See Configure alert rules and choose the appropriate configuration method based on your workspace's monitoring service.

Note

Unless explicitly specified, configure alert rules in the Cloud Monitor console.
To monitor multiple metrics using Prometheus, you must use a custom PromQL statement to create an alert rule. For a simpler setup, configure alert rules with Cloud Monitor.

Recommended alert rules

Use case	Metric(s)/event(s)	Rule configuration	Severity level	Recommended actions
Job failures	System event: `JOB_FAILED`	Upon event occurrence	P0	1. Check the configured restart policy. 2. Determine the cause of the failure (e.g., JobManager/TaskManager issue or a deliberate stop). 3. Restore the job from the latest savepoint or checkpoint.
Frequent restarts	Overview > `NumOfRestart`	≥ 1 restart 1 consecutive period	P0	1. Identify the cause. Analyze failover, JobManager, and TaskManager logs to find the cause of the failure. Ignore infrequent, auto-recoverable machine failures. Fix code bugs, resource bottlenecks, or configuration errors. 2. Recover the job from the latest savepoint or checkpoint.
Consecutive checkpoint failures	Checkpoint > `NumOfCheckpoints`	≤ 0 checkpoints 1 consecutive period	P0	1. See System checkpoints to troubleshoot the cause of checkpoint failures. 2. Identify the issue. Parameter issues (e.g., timeout): Adjust the checkpoint configuration. Resource issues (e.g., backpressure): Use dynamic scaling to add resources to the affected operator. 3. Dynamically update the configuration or restore the job from the latest checkpoint.
Latency	Overview > `CurrentEmitEventTimeLag` & `NumOfRecordsInFromSourcePerSecond`	Maximum latency ≥ 180,000 Input records ≥ 0 3 consecutive periods	P1	1. See Metric description to investigate the cause of the latency. Data-related: Check if event times are out of order. Traffic-related: Check if there is an upstream data surge or backpressure from a downstream system. 2. Take action based on the cause.

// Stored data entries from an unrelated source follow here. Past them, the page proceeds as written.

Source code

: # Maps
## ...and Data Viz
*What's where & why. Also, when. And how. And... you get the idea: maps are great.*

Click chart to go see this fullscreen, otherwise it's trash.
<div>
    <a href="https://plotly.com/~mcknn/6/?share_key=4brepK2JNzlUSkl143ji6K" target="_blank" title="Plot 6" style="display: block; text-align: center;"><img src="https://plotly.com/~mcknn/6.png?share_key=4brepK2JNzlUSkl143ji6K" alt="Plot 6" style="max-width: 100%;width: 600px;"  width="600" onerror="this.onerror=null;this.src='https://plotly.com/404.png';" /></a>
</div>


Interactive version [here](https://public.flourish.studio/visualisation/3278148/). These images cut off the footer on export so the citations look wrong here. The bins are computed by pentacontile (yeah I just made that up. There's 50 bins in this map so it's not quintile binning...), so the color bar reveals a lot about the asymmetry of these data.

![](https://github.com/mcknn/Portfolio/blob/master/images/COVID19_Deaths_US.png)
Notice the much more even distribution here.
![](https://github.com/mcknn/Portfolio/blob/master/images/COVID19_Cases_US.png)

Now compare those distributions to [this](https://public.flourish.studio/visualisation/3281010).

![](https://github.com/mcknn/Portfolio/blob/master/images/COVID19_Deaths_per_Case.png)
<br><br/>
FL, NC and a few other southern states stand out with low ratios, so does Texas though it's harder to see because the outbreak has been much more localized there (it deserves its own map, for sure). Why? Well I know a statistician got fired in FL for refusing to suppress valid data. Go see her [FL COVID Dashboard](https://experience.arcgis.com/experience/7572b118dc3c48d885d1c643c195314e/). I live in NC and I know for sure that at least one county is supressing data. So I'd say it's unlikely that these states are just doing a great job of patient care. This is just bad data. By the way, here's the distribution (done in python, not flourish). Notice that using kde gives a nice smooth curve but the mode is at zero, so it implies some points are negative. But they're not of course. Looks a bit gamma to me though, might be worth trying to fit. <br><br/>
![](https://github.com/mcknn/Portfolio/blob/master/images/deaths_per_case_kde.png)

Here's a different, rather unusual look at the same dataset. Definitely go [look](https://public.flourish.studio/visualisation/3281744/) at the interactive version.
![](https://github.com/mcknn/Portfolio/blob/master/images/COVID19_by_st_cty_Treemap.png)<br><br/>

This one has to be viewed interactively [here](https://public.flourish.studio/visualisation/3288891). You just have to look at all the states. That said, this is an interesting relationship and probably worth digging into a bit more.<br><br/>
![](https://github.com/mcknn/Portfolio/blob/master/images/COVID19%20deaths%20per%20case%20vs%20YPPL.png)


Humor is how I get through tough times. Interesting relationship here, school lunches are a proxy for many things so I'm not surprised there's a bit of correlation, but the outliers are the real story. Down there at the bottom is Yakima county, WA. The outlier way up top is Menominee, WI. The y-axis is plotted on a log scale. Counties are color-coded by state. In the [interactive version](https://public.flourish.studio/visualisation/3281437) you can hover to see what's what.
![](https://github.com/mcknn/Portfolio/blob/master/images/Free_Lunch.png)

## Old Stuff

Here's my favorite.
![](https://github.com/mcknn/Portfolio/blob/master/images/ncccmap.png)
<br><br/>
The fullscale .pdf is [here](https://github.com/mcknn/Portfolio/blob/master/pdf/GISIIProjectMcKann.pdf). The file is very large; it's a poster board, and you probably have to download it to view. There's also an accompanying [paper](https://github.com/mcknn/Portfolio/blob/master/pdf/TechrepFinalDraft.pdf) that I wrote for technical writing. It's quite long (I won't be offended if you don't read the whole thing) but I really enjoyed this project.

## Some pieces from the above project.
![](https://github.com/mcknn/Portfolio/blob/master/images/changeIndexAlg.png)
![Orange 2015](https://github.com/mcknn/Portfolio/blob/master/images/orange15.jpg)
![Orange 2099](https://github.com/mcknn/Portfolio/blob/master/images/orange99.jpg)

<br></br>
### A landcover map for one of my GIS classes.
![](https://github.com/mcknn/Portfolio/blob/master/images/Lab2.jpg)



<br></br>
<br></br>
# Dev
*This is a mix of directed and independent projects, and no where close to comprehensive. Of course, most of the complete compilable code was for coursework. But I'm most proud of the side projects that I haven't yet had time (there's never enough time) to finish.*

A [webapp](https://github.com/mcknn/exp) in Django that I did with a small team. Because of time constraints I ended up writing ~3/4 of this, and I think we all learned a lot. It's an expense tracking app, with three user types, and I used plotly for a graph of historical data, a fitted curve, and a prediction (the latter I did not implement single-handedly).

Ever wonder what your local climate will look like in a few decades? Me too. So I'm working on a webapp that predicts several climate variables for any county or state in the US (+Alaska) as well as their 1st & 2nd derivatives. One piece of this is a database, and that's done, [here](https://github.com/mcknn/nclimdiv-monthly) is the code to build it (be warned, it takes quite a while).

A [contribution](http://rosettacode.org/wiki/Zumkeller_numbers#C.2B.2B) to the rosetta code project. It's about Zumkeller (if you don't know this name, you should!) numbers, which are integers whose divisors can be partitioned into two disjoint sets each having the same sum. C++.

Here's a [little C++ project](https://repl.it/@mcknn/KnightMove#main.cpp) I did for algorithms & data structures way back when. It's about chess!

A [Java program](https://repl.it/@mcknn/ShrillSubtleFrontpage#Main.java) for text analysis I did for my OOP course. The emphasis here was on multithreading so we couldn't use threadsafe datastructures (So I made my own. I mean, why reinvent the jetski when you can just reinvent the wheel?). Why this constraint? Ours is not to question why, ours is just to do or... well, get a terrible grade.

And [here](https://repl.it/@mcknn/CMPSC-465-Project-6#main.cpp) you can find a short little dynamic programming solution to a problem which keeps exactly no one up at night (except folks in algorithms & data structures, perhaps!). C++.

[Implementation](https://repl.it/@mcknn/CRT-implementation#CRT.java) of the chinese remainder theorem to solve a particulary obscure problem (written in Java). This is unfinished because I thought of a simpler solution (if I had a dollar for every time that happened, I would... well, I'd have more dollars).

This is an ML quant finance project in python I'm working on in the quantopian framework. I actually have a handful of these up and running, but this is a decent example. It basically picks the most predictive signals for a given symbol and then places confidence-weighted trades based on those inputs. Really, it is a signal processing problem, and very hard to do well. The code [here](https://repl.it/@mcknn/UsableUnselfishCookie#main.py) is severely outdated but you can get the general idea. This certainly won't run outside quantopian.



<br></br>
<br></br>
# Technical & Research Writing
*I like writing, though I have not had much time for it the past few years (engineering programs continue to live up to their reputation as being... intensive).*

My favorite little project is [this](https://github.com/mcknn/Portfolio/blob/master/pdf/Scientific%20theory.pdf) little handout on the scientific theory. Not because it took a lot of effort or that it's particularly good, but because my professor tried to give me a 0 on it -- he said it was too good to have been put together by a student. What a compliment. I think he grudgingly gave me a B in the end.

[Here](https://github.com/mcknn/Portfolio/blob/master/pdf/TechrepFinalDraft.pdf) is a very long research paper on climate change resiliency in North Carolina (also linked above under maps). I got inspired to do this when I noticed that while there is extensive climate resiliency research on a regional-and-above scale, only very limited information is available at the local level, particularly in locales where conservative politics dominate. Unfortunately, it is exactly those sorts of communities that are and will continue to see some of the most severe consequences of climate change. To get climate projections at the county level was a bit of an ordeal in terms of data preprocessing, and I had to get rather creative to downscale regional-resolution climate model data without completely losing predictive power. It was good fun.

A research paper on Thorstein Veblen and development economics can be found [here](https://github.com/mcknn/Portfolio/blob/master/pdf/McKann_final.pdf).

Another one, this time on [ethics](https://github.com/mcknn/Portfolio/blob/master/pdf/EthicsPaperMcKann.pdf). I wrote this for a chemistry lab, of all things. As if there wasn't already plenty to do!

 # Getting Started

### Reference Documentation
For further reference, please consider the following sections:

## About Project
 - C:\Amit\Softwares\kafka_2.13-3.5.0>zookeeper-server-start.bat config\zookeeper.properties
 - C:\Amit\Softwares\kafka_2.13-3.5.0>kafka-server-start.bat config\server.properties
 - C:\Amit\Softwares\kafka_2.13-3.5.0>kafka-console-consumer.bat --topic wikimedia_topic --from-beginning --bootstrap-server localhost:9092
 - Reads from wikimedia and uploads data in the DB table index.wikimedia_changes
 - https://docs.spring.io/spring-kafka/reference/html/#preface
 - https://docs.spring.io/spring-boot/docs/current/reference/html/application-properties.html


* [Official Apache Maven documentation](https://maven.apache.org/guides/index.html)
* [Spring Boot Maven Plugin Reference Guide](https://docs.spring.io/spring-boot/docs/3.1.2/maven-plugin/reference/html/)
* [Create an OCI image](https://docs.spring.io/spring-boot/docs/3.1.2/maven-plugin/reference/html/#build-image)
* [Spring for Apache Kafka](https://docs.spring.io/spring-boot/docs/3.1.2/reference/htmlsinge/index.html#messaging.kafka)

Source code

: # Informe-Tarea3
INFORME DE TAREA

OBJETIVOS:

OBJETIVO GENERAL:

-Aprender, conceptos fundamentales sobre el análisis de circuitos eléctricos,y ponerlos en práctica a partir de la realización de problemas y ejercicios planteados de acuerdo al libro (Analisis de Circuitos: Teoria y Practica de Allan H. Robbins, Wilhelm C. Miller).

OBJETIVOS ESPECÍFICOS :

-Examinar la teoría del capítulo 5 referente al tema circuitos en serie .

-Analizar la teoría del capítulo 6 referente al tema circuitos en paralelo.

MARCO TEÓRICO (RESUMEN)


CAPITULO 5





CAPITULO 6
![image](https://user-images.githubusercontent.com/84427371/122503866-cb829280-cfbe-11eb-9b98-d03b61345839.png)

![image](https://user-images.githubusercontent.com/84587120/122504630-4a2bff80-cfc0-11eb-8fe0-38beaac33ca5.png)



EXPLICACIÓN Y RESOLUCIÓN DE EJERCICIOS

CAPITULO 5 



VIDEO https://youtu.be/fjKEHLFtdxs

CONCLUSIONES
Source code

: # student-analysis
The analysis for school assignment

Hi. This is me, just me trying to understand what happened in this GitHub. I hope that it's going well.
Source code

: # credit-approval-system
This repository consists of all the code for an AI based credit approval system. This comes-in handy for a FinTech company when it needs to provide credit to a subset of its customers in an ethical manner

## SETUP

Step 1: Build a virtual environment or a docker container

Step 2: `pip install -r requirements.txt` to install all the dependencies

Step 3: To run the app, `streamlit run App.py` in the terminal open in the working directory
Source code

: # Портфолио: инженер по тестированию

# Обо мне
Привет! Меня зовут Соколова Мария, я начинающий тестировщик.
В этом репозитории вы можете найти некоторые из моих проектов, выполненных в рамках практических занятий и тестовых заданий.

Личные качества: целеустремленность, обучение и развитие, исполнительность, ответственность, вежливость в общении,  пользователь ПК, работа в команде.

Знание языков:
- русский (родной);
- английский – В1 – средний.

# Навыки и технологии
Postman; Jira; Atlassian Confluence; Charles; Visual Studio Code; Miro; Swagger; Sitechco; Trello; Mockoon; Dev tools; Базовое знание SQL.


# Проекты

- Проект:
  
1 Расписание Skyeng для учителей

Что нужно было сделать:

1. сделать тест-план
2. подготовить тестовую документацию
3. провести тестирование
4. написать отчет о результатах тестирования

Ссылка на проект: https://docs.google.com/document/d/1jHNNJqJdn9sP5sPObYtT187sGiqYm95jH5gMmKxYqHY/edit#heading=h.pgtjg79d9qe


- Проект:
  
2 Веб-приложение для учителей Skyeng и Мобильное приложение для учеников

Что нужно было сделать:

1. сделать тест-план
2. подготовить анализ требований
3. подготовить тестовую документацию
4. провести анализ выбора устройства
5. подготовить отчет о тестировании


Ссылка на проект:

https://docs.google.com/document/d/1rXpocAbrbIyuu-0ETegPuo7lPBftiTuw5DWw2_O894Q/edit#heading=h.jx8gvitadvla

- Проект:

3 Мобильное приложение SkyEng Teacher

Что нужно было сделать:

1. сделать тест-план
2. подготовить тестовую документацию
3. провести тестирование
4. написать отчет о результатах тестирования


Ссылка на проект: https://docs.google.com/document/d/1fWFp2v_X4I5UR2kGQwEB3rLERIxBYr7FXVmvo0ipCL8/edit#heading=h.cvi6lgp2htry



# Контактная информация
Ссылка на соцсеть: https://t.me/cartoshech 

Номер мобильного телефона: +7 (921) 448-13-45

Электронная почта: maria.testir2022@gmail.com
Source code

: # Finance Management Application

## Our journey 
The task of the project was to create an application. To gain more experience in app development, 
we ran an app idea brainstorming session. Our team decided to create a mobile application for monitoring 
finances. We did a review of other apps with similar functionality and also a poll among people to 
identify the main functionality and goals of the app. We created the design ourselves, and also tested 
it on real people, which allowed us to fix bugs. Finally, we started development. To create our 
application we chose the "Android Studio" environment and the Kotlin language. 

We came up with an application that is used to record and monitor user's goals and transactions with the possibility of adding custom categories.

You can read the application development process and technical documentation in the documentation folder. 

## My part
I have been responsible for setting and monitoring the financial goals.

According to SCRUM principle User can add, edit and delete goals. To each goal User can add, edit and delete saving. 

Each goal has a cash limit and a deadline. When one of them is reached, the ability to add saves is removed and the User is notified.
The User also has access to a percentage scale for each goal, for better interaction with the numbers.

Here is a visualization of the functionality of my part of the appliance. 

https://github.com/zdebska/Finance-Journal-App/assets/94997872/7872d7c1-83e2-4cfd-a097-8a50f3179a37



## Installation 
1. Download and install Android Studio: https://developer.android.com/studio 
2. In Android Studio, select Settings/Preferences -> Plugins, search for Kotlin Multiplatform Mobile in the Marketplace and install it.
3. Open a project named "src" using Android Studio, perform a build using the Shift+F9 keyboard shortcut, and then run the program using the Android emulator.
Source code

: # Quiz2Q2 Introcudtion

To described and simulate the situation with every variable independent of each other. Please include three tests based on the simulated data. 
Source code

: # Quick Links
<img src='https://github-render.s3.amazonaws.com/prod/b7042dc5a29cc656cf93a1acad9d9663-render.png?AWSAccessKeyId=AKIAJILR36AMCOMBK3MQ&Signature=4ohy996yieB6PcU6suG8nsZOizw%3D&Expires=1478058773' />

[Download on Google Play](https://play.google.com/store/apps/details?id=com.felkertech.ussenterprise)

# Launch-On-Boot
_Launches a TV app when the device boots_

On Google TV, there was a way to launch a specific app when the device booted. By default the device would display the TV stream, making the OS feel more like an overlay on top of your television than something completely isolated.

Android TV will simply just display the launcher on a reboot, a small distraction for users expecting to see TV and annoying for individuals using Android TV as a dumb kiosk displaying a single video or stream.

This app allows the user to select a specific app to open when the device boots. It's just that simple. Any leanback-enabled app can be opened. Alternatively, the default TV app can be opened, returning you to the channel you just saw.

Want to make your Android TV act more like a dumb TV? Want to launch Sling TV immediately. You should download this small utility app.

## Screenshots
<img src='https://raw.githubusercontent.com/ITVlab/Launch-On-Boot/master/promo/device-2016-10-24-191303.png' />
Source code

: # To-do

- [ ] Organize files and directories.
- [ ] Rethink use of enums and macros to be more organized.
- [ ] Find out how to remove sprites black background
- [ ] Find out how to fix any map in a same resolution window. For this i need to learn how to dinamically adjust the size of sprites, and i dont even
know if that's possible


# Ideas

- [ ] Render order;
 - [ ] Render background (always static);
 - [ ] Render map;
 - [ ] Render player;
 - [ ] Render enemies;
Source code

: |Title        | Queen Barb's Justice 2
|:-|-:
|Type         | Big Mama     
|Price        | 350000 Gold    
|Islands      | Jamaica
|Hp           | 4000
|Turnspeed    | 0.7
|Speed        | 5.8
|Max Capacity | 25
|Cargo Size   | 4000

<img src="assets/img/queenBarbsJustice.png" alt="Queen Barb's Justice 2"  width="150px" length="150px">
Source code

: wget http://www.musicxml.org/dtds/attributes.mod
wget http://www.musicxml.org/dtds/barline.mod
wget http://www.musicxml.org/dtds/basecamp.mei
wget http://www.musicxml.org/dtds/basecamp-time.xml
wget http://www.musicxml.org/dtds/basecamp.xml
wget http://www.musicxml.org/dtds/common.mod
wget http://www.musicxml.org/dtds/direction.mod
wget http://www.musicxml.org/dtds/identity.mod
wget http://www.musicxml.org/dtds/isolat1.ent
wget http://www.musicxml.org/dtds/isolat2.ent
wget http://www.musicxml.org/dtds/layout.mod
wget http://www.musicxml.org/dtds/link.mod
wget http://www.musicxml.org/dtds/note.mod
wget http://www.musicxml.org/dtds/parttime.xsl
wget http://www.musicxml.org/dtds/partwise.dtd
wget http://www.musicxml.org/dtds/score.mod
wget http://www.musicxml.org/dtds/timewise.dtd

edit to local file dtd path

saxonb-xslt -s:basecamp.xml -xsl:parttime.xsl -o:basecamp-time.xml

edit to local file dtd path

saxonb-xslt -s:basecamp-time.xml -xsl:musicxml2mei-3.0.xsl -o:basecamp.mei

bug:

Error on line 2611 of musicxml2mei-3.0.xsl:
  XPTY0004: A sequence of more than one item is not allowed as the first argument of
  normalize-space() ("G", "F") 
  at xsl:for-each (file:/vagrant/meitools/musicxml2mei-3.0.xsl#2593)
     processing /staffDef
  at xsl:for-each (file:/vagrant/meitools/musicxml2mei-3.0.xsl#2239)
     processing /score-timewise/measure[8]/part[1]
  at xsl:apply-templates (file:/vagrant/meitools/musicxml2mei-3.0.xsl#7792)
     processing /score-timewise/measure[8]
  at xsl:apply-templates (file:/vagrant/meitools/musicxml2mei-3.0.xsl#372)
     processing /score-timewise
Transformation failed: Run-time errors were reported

Internal cause: Adjust connector options or scale up the bottleneck operator. External cause: Optimize external service configurations (e.g., adjust the traffic throttling strategy, increase connection counts).
Upstream data flow interruptions	Overview > `NumOfRecordsInFromSourcePerSecond` & `SourceIdleTime`	Input records ≤ 0 (depending on your business logic) Maximum source idle time ≥ 60,000 ms 5 consecutive periods	P1	1. Check `taskmanager.log`, flame graphs, and upstream metrics to identify the cause, such as a stalled thread, an upstream issue, rate throttling, or an error. 2. Take action based on the cause. Connector issues: Adjust connector options (e.g., timeout, concurrency) or increase TaskManager resources. Upstream/downstream service issues: Notify the upstream service owner to resolve the issue. Internal Flink bottlenecks (e.g., backpressure or system freeze): First, resolve the root cause of the bottleneck (e.g., fix the downstream issue), then restart the job from the latest checkpoint.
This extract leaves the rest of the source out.